Ma il problema del rapporto tra gestione poli­tica e gestione tecnica sembra trovare nel dise­gno di legge in discussione soluzioni non rispon­denti alle reali esigenze del Servizio sanitario nazionale.

L'esperienza, anche in questo caso richiede che le responsabilità dell'amministrazione del Servizio sanitario nazionale e delle USL debba­no essere politiche. E per amministrazione non si intendono le sole competenze - praticamen­te inconsistenti - delle attuali Assemblee del­le Associazioni Intercomunali, alle quali è so­stanzialmente paragonabile il Consiglio di am­ministrazione previsto dal disegno di legge n. 2375 (art. 4, punto 2/e), ma competenze ben più consistenti, quelle cioè di una Giunta o di ogni Esecutivo, anche per non creare degli organi di­versi da qualunque altra tipologia del nostro ordinamento amministrativo (si richiama ancora una volta la legge 142/1990). Secondo il disegno di legge, il «Direttore generale» manager do­vrebbe assumere il ruolo complessivo che oggi è proprio del Comitato di gestione. Ma quale sensibilità potrà avere un «manager» siffatto di fronte ai bisogni della gente? Come e a chi ri­sponderà del suo operato? Da quale preparazio­ne deriverà le sue competenze (in servizi socio­sanitari, si badi bene) se, oltretutto, la «Scuola superiore dì amministrazione sanitaria», previ­sta dal disegno di legge, non è ancora costituita?

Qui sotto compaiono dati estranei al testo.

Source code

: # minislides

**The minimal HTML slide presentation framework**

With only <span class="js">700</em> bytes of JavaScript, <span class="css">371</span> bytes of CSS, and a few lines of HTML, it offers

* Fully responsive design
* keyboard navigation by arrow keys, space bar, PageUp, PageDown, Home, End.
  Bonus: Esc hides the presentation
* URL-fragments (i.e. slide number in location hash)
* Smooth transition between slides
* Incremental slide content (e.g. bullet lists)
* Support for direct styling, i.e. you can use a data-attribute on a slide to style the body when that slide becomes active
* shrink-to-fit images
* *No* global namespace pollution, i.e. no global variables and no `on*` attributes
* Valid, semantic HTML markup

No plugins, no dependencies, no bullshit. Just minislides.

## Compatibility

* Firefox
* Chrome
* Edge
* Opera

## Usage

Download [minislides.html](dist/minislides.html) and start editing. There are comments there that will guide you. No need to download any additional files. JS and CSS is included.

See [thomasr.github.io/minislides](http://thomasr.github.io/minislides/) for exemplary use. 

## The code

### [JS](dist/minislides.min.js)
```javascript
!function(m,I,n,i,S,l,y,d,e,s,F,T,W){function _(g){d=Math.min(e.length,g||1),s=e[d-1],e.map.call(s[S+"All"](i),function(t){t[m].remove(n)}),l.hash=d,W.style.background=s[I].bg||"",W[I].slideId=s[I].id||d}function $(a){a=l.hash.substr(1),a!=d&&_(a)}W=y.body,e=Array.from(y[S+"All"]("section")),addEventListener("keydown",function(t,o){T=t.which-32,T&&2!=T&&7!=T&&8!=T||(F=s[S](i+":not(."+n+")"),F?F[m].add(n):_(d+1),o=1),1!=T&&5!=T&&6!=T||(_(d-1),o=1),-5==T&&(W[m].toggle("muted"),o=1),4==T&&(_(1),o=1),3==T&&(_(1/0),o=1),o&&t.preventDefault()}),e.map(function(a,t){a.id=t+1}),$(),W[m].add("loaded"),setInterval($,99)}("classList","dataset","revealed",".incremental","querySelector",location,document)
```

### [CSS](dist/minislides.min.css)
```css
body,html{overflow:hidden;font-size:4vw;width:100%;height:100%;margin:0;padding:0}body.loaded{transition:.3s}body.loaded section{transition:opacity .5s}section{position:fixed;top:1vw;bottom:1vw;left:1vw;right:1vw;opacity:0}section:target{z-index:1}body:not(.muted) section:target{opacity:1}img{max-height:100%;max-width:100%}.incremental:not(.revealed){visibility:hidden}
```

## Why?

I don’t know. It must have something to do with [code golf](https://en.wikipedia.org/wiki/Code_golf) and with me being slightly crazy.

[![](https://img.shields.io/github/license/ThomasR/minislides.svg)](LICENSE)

Certamente, per realizzare un compiuto siste­ma di sicurezza sociale occorrono, in tempi bre­vi, oltre alla recente riforma delle Autonomie locali, quella della finanza locale, dell'assisten­za e della previdenza sociale; occorre la garan­zia di risorse adeguate (bilanci e piante organi­che), che consentano l'ulteriore acquisizione di una più profonda e matura cultura della respon­sabilità a livello sia tecnico che politico.

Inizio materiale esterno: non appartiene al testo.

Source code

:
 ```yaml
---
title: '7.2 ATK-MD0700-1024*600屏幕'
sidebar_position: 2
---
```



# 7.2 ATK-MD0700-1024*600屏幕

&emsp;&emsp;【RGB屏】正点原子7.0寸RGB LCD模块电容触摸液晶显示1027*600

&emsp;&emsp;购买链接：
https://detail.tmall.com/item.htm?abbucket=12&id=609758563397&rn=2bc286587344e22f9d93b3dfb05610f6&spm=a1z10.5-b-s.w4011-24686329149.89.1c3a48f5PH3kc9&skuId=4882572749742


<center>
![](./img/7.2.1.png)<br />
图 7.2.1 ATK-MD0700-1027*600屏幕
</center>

Per concludere, pare necessario ribadire con fermezza alcune idee forza:

- l'integrazione tra servizi sanitari e servizi sociali, mediante il governo e la gestione uni­tari in capo ad un unico organismo;

- la globalità degli interventi (prevenzione, cu­ra e riabilitazione) che richiede la permanen­za dei presidi ospedalieri nell'ambito di go­verno delle USL;

- la centralità del Comune, singolo o associa­to, nella programmazione, gestione e valuta­zione dei servizi socio-sanitari;

- il rapporto tra il momento politico e momen­to tecnico deve realizzarsi con chiara distin­zione dei ruoli e definizione delle responsa­bilità, puntando sulla collaborazione tra le varie professionalità più che sulla figura mo­nocratica del Direttore generale;

- gli ambiti demografici e territoriali delle USL non devono superare le dimensioni che la

esperienza ha dimostrato ottimale per la go­vernabilità e la partecipazione. In ogni caso la competenza in tale campo deve spettare alla programmazione regionale;

- la definizione di parametri certi, qualitativi e quantitativi, per il finanziamento dei servizi sanitari e dei servizi sociali.

 

Ottobre 1990

 

 

 

 

(*) Fanno parte del Gruppo: Baglioni Paolo, Berneschi Giacinto, Bartoli Andrea, Burocco Mario, Campedelli Mas­simo, Castelli Vincenzo, Cozzi Lepri Paolo, Florea Aurelia, Foglietta Fosco, Lucà Mimmo, Giacomelli Ivano, Marucci Pierluigi, Merli Mauro, Mirabile Maria Luisa, Monterubbia­nesi Franco, Nocera Salvatore, Panizza Giacomo, Prezioso Antonio, Santanera Francesco, Trevisan Carlo.

Il documento è stato sottoscritto da: Centro Studi e Programmi Sociali e Sanitari di Roma, Comunità di Capo­darco, CNCA - Coordinamento Nazionale Comunità di Ac­coglienza, Coordinamento Sanità e Assistenza fra i Movi­menti di Base di Torino, Fondazione Emanuela Zancan di Padova, Istituto per gli Studi sui Servizi Sociali, MO.V.I. - Movimento di Volontariato Milano, USL 19 Alta Valdelsa-­Poggibonsi, USL 21 Padova, USL 27 Cirié (TO), USL 37 Faenza.